▸ What is needed
Write out every entry exactly as given, but omit the pictures.

▸ Exercise material

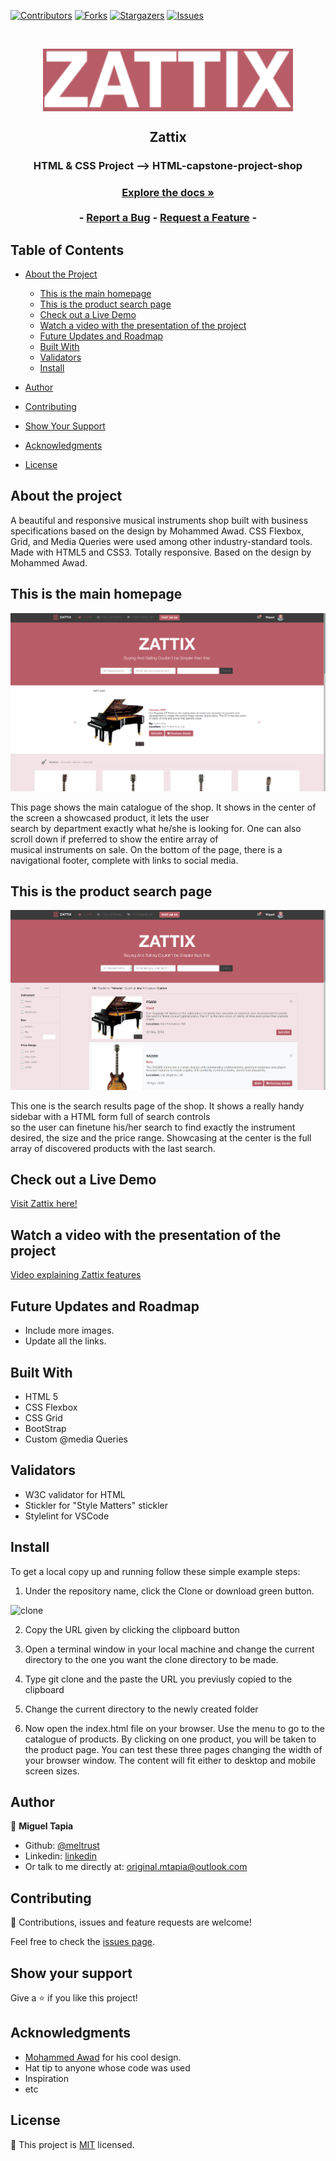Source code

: [![Contributors][contributors-shield]][contributors-url]
[![Forks][forks-shield]][forks-url]
[![Stargazers][stars-shield]][stars-url]
[![Issues][issues-shield]][issues-url]


<!-- PROJECT LOGO -->

<br />
<p align="center">
  <a href="https://github.com/Meltrust/HTML-capstone-project-shop" style="text-decoration: none;">
    <img src="/assets/images/logo-zattix.png" alt="Reserved logo" width="400" height="100" align="center">
  </a>

  <h2 align="center">Zattix</h2>

  <h3 align="center">HTML & CSS Project --> HTML-capstone-project-shop<h3>
  <p align="center">
    <a href="#table-of-contents"><strong>Explore the docs »</strong></a>
    <br />
    <br />
    -
    <a href="https://github.com/Meltrust/HTML-capstone-project-shop/issues">Report a Bug</a>
    -
    <a href="https://github.com/Meltrust/HTML-capstone-project-shop/issues">Request a Feature</a>
    -
  </p>
</p>

<!-- TABLE OF CONTENTS -->

## Table of Contents

- [About the Project](#about-the-project)

  - [This is the main homepage](#this-is-the-main-homepage)
  - [This is the product search page](#this-is-the-product-search-page)
  - [Check out a Live Demo](#check-out-a-live-demo)
  - [Watch a video with the presentation of the project](#watch-a-video-with-the-presentation-of-the-project)
  - [Future Updates and Roadmap](#future-updates-and-roadmap)
  - [Built With](#built-with)
  - [Validators](#validators)
  - [Install](#install)
 
- [Author](#author)
- [Contributing](#contributing)
- [Show Your Support](#show-your-support)
- [Acknowledgments](#acknowledgments)
- [License](#license)

  
## About the project
    
A beautiful and responsive musical instruments shop built with business specifications based on the design by Mohammed Awad.  CSS Flexbox, Grid, and Media Queries were used among other industry-standard tools. Made with HTML5 and CSS3.  Totally responsive. Based on the design by Mohammed Awad.



## This is the main homepage

![screenshot](./home-screenshot.png)

  This page shows the main catalogue of the shop.  It shows in the center of the screen a showcased product, it lets the user          
  search by department exactly what he/she is looking for.  One can also scroll down if preferred to show the entire array of  
  musical instruments on sale.  On the bottom of the page, there is a navigational footer, complete with links to social 
  media.
  

## This is the product search page

![screenshot](./search-screenshot.png)

  This one is the search results page of the shop. It shows a really handy sidebar with a HTML form full of search controls   
  so the user can finetune his/her search to find exactly the instrument desired, the size and the price range.  Showcasing 
  at the center is the full array of discovered products with the last search.


## Check out a Live Demo 
  
[Visit Zattix here!](https://meltrust.github.io/HTML-capstone-project-shop/index.html)


## Watch a video with the presentation of the project
  
[Video explaining Zattix features](https://www.loom.com/share/d252d68804ab415a984578a5dd456db6)


## Future Updates and Roadmap

- Include more images.
- Update all the links.


## Built With

- HTML 5
- CSS Flexbox
- CSS Grid
- BootStrap
- Custom @media Queries


## Validators

  *  W3C validator for HTML
  *  Stickler for "Style Matters" stickler
  *  Stylelint for VSCode


## Install

To get a local copy up and running follow these simple example steps:

1. Under the repository name, click the Clone or download green button.

![clone](https://user-images.githubusercontent.com/53324035/73660989-4451aa80-4667-11ea-8a89-176f89d6548a.png)

2. Copy the URL given by clicking the clipboard button

3. Open a terminal window in your local machine and change the current directory to the one you
   want the clone directory to be made.

4. Type  git clone and the paste the URL you previusly copied to the clipboard

5. Change the current directory to the newly created folder

6. Now open the index.html file on your browser. Use the menu to go to the catalogue of products.
   By clicking on one product, you will be taken to the product page. You can test these three pages
   changing the width of your browser window. The content will fit either to desktop and mobile screen
   sizes.


## Author

👤 **Miguel Tapia**

- Github: [@meltrust](https://github.com/meltrust)
- Linkedin: [linkedin](https://www.linkedin.com/in/meltrust/)
- Or talk to me directly at: original.mtapia@outlook.com

## Contributing

🤝 Contributions, issues and feature requests are welcome!

Feel free to check the [issues page](issues/).


## Show your support

Give a ⭐️ if you like this project!


## Acknowledgments

- [Mohammed Awad](https://www.behance.net/gallery/24796463/ZATTIX) for his cool design.
- Hat tip to anyone whose code was used
- Inspiration
- etc

  
## License

📝 This project is [MIT](lic.url) licensed.
  
<!-- MARKDOWN LINKS & IMAGES -->
<!-- https://www.markdownguide.org/basic-syntax/#reference-style-links -->

[contributors-shield]: https://img.shields.io/github/contributors/Meltrust/HTML-capstone-project-shop.svg?style=flat-square
[contributors-url]: https://github.com/Meltrust/HTML-capstone-project-shop/graphs/contributors
[forks-shield]: https://img.shields.io/github/forks/Meltrust/HTML-capstone-project-shop
[forks-url]: https://github.com/Meltrust/HTML-capstone-project-shop/network/members
[stars-shield]: https://img.shields.io/github/stars/Meltrust/HTML-capstone-project-shop
[stars-url]: https://github.com/Meltrust/phaser3-shooter-game/stargazers
[issues-shield]: https://img.shields.io/github/issues/Meltrust/HTML-capstone-project-shop.svg?style=flat-square
[issues-url]: https://github.com/Meltrust/HTML-capstone-project-shop/issues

▸ Answer for this exercise
Source code

: [![Contributors][contributors-shield]][contributors-url]
[![Forks][forks-shield]][forks-url]
[![Stargazers][stars-shield]][stars-url]
[![Issues][issues-shield]][issues-url]


<!-- PROJECT LOGO -->

<br />
<p align="center">
  <a href="https://github.com/Meltrust/HTML-capstone-project-shop" style="text-decoration: none;">
    <img src="/assets/images/logo-zattix.png" alt="Reserved logo" width="400" height="100" align="center">
  </a>

  <h2 align="center">Zattix</h2>

  <h3 align="center">HTML & CSS Project --> HTML-capstone-project-shop<h3>
  <p align="center">
    <a href="#table-of-contents"><strong>Explore the docs »</strong></a>
    <br />
    <br />
    -
    <a href="https://github.com/Meltrust/HTML-capstone-project-shop/issues">Report a Bug</a>
    -
    <a href="https://github.com/Meltrust/HTML-capstone-project-shop/issues">Request a Feature</a>
    -
  </p>
</p>

<!-- TABLE OF CONTENTS -->

## Table of Contents

- [About the Project](#about-the-project)

  - [This is the main homepage](#this-is-the-main-homepage)
  - [This is the product search page](#this-is-the-product-search-page)
  - [Check out a Live Demo](#check-out-a-live-demo)
  - [Watch a video with the presentation of the project](#watch-a-video-with-the-presentation-of-the-project)
  - [Future Updates and Roadmap](#future-updates-and-roadmap)
  - [Built With](#built-with)
  - [Validators](#validators)
  - [Install](#install)
 
- [Author](#author)
- [Contributing](#contributing)
- [Show Your Support](#show-your-support)
- [Acknowledgments](#acknowledgments)
- [License](#license)

  
## About the project
    
A beautiful and responsive musical instruments shop built with business specifications based on the design by Mohammed Awad.  CSS Flexbox, Grid, and Media Queries were used among other industry-standard tools. Made with HTML5 and CSS3.  Totally responsive. Based on the design by Mohammed Awad.



## This is the main homepage

![screenshot](./home-screenshot.png)

  This page shows the main catalogue of the shop.  It shows in the center of the screen a showcased product, it lets the user          
  search by department exactly what he/she is looking for.  One can also scroll down if preferred to show the entire array of  
  musical instruments on sale.  On the bottom of the page, there is a navigational footer, complete with links to social 
  media.
  

## This is the product search page

![screenshot](./search-screenshot.png)

  This one is the search results page of the shop. It shows a really handy sidebar with a HTML form full of search controls   
  so the user can finetune his/her search to find exactly the instrument desired, the size and the price range.  Showcasing 
  at the center is the full array of discovered products with the last search.


## Check out a Live Demo 
  
[Visit Zattix here!](https://meltrust.github.io/HTML-capstone-project-shop/index.html)


## Watch a video with the presentation of the project
  
[Video explaining Zattix features](https://www.loom.com/share/d252d68804ab415a984578a5dd456db6)


## Future Updates and Roadmap

- Include more images.
- Update all the links.


## Built With

- HTML 5
- CSS Flexbox
- CSS Grid
- BootStrap
- Custom @media Queries


## Validators

  *  W3C validator for HTML
  *  Stickler for "Style Matters" stickler
  *  Stylelint for VSCode


## Install

To get a local copy up and running follow these simple example steps:

1. Under the repository name, click the Clone or download green button.

![clone](https://user-images.githubusercontent.com/53324035/73660989-4451aa80-4667-11ea-8a89-176f89d6548a.png)

2. Copy the URL given by clicking the clipboard button

3. Open a terminal window in your local machine and change the current directory to the one you
   want the clone directory to be made.

4. Type  git clone and the paste the URL you previusly copied to the clipboard

5. Change the current directory to the newly created folder

6. Now open the index.html file on your browser. Use the menu to go to the catalogue of products.
   By clicking on one product, you will be taken to the product page. You can test these three pages
   changing the width of your browser window. The content will fit either to desktop and mobile screen
   sizes.


## Author

👤 **Miguel Tapia**

- Github: [@meltrust](https://github.com/meltrust)
- Linkedin: [linkedin](https://www.linkedin.com/in/meltrust/)
- Or talk to me directly at: original.mtapia@outlook.com

## Contributing

🤝 Contributions, issues and feature requests are welcome!

Feel free to check the [issues page](issues/).


## Show your support

Give a ⭐️ if you like this project!


## Acknowledgments

- [Mohammed Awad](https://www.behance.net/gallery/24796463/ZATTIX) for his cool design.
- Hat tip to anyone whose code was used
- Inspiration
- etc

  
## License

📝 This project is [MIT](lic.url) licensed.
  
<!-- MARKDOWN LINKS & IMAGES -->
<!-- https://www.markdownguide.org/basic-syntax/#reference-style-links -->

[contributors-shield]: https://img.shields.io/github/contributors/Meltrust/HTML-capstone-project-shop.svg?style=flat-square
[contributors-url]: https://github.com/Meltrust/HTML-capstone-project-shop/graphs/contributors
[forks-shield]: https://img.shields.io/github/forks/Meltrust/HTML-capstone-project-shop
[forks-url]: https://github.com/Meltrust/HTML-capstone-project-shop/network/members
[stars-shield]: https://img.shields.io/github/stars/Meltrust/HTML-capstone-project-shop
[stars-url]: https://github.com/Meltrust/phaser3-shooter-game/stargazers
[issues-shield]: https://img.shields.io/github/issues/Meltrust/HTML-capstone-project-shop.svg?style=flat-square
[issues-url]: https://github.com/Meltrust/HTML-capstone-project-shop/issues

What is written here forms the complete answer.